==== GIVEN DATA

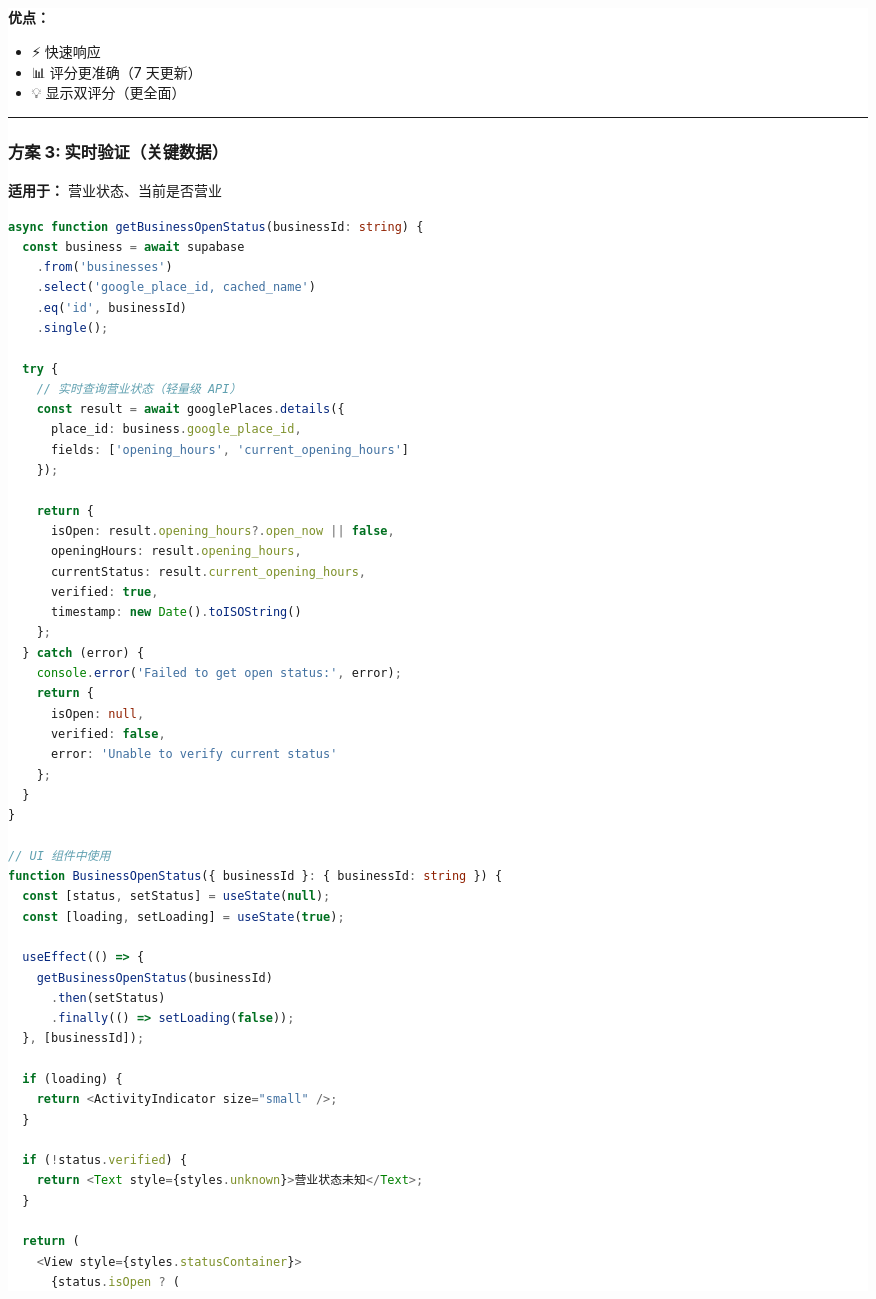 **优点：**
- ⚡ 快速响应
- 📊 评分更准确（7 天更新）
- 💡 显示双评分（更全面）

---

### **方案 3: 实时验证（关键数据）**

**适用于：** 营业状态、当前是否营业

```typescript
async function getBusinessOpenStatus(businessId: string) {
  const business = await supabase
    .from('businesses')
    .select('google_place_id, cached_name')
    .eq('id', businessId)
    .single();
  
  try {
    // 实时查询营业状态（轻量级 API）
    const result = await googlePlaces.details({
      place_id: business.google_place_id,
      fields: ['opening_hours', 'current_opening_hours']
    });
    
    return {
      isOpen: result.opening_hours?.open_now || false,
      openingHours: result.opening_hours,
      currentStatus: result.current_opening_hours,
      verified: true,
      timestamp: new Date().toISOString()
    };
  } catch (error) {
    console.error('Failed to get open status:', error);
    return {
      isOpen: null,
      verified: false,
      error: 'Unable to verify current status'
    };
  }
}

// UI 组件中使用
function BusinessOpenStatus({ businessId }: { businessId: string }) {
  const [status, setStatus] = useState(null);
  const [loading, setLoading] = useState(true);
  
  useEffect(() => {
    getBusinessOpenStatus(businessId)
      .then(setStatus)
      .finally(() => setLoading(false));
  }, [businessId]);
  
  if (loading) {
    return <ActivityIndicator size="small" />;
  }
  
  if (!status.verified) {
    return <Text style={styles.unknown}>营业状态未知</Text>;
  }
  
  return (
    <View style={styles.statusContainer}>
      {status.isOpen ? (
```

========

- ASSIGNED TASK: Only the number is wanted: how many lines in the data include the word "return"?

- ANSWER SECTION: 5